:: Instructions for the task ::
When a line of the entries contains "DataMigrationRejectedExecutionHandler", please list that line.

:: Dataset entries ::
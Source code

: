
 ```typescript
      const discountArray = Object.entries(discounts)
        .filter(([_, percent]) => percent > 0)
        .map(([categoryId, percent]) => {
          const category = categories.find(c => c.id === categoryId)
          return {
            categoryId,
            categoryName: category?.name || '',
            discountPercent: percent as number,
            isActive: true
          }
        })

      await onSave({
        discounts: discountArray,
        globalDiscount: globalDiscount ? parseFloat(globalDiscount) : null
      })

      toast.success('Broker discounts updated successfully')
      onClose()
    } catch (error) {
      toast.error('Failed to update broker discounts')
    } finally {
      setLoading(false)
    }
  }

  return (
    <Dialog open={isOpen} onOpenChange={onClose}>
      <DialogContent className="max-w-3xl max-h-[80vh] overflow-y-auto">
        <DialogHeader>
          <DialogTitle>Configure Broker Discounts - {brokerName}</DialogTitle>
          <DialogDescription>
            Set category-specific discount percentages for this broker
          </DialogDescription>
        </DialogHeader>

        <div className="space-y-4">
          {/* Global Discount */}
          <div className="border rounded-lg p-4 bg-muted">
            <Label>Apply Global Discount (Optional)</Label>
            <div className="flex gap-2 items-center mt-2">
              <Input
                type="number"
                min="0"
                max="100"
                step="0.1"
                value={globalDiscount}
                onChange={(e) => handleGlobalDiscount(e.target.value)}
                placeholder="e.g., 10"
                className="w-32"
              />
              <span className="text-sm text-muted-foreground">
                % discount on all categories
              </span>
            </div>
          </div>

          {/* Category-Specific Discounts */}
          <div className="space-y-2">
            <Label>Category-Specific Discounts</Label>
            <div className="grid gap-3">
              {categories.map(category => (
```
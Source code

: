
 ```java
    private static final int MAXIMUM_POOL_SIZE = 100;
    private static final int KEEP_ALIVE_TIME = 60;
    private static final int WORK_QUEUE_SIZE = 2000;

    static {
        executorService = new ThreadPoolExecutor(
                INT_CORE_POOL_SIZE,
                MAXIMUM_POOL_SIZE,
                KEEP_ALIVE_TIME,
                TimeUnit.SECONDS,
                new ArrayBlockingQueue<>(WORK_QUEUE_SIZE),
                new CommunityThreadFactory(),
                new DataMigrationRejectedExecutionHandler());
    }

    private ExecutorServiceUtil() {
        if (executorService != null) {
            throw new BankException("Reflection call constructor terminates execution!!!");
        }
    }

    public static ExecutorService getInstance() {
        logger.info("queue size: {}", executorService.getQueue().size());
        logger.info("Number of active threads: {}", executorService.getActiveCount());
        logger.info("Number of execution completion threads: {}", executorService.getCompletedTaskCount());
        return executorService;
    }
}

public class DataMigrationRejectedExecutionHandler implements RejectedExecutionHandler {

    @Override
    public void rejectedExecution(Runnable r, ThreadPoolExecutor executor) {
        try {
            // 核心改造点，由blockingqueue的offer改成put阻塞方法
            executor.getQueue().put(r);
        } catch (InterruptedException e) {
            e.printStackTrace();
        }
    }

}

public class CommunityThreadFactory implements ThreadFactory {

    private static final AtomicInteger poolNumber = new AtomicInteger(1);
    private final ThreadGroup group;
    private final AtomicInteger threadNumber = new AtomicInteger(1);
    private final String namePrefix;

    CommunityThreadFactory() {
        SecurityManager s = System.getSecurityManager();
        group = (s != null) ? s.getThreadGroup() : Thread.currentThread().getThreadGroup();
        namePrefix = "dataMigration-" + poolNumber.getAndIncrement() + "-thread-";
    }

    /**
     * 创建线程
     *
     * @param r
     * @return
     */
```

:: Result ::
                new DataMigrationRejectedExecutionHandler());
public class DataMigrationRejectedExecutionHandler implements RejectedExecutionHandler {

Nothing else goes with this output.